Em Nova York, contudo, ficou apenas uma pendência a ser resolvida na ação: trata-se de um pedido feito pelo empresário e ex-sócio de Daniel Dantas, Luis Roberto Demarco, para ter acesso a certos documentos que fazem parte do processo e estão sob sigilo, mas que foram citados pelo Opportunity em diferentes momentos da ação. A alegação de Demarco é que estes documentos são fruto da espionagem promovida pela Kroll no Brasil e que podem ser usados como prova no processo criminal que corre na Justiça brasileira contra Daniel Dantas e contra a Kroll. Tanto Citibank quanto o Opportunity, ao se manifestarem, pediram a Kaplan para que o pedido de Demarco fosse negado e para que os documentos permanecessem em sigilo. A decisão final está pendente.
Juiz duro
Kaplan foi um juiz extremamente duro com o Opportunity ao longo do tempo em que esteve no caso. Em diversas ocasiões ele desqualificou a argumentação do grupo de Daniel Dantas e apontou irregularidades nos atos. E praticamente todas as decisões importantes que proferiu no caso, liminares ou não, foram contra Dantas.
Em uma audiência realizada em 15 de março de 2005, por exemplo, Kaplan disse: "Isso cheira roubo. O que vejo é que seu cliente quer uma compensação para sair quieto do negócio. Não há defesa aqui", referindo-se ao advogado do Opportunity. Este foi o primeiro de muitos maus momentos vividos pelo grupo de Daniel Dantas nas mãos de Kaplan.
Não parou por aí: "Ele (Dantas) tem tirado vantagens de todas as maneiras possíveis imagináveis pela mente humana, sejam elas legais ou não. (…) Ele tem se engajado continuamente em um comportamento obstrutivo que, em minha visão, constitui manifestação bruta de abuso de seus deveres fiduciários. (…) Tenho poucas dúvidas de que ele tenha agido em um instinto de auto-preservação e com uma completa falta de boa fé ao longo desse processo", disse Kaplan em 30 de setembro de 2005, dia em que Dantas foi obrigado a entregar o controle da Brasil Telecom.
Jogo internacional
A saída do juiz Lewis Kaplan do processo em Nova York coincide com a investida dos advogados de Dantas, no Brasil e nos EUA, junto a autoridades dos dois países. Os fatos podem ou não ter relação, e isso não está claro.

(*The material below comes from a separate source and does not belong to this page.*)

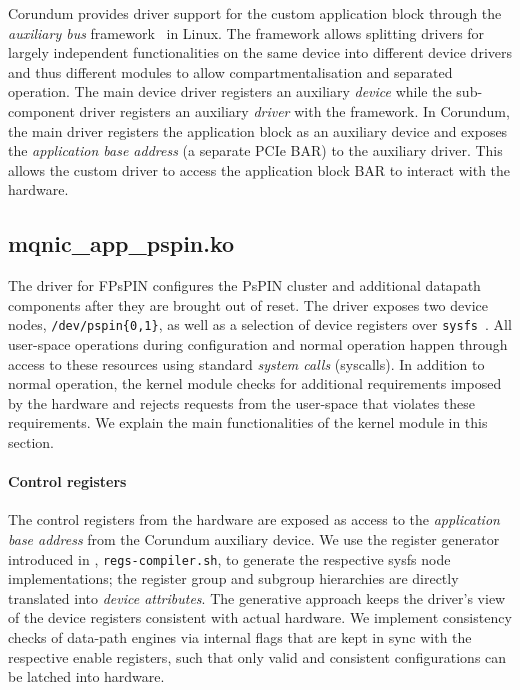 Corundum provides driver support for the custom application block through the \emph{auxiliary bus} framework~\cite{noauthor_auxiliary_nodate} in Linux.  The framework allows splitting drivers for largely independent functionalities on the same device into different device drivers and thus different modules to allow compartmentalisation and separated operation.  The main device driver registers an auxiliary \emph{device} while the sub-component driver registers an auxiliary \emph{driver} with the framework.  In Corundum, the main driver registers the application block as an auxiliary device and exposes the \emph{application base address} (a separate PCIe BAR) to the auxiliary driver.  This allows the custom driver to access the application block BAR to interact with the hardware.

\subsection{mqnic\_\-app\_\-pspin.ko} \label{sec:app-kmod}

The driver for FPsPIN configures the PsPIN cluster and additional datapath components after they are brought out of reset.  The driver exposes two device nodes, \texttt{/dev/pspin\{0,1\}}, as well as a selection of device registers over \texttt{sysfs}~\cite{mochel_sysfs_2011}.  All user-space operations during configuration and normal operation happen through access to these resources using standard \emph{system calls} (syscalls).  In addition to normal operation, the kernel module checks for additional requirements imposed by the hardware and rejects requests from the user-space that violates these requirements.  We explain the main functionalities of the kernel module in this section.

\paragraph{Control registers} The control registers from the hardware are exposed as access to the \emph{application base address} from the Corundum auxiliary device.  We use the register generator introduced in , \texttt{regs-compiler.sh}, to generate the respective sysfs node implementations; the register group and subgroup hierarchies are directly translated into \emph{device attributes}.  The generative approach keeps the driver's view of the device registers consistent with actual hardware.  We implement consistency checks of data-path engines via internal flags that are kept in sync with the respective enable registers, such that only valid and consistent configurations can be latched into hardware.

Nos EUA, o advogado Philip Korologos, que defende Daniel Dantas, teria enviado carta ao Departamento de Estado daquele país alegando ter sido grampeado pelas autoridades brasileiras na Operação Satiagraha. Na verdade, quem foi grampeado com autorização judicial foi Daniel Dantas e seu grupo, e os diálogos com Korologos aparecem nesse contexto. Em alguns dos diálogos, aliás, os executivos do Opportunity mostram insatisfação com as decisões de Kaplan.
Korologos também pediu no Brasil que o Supremo Tribunal Federal concedesse acesso aos autos da Operação Satiagraha. Da mesma forma, o criminalista Nélio Machado, que defende Dantas, tem dado declarações a alguns veículos de imprensa em que se diz grampeado e seguido. Nos últimos dias, repetiu formalmente estas acusações ao Supremo, a quem pediu providências. Tanto o pedido de Korologos quanto o de Machado se dão no âmbito do processo em que foram concedidos habeas corpus pelo ministro Gilmar Mendes que tiraram Dantas (duas vezes) e os demais investigados pela Satiagraha da prisão. O relator do processo é o ministro Eros Grau, mas não há previsão de julgamento do caso.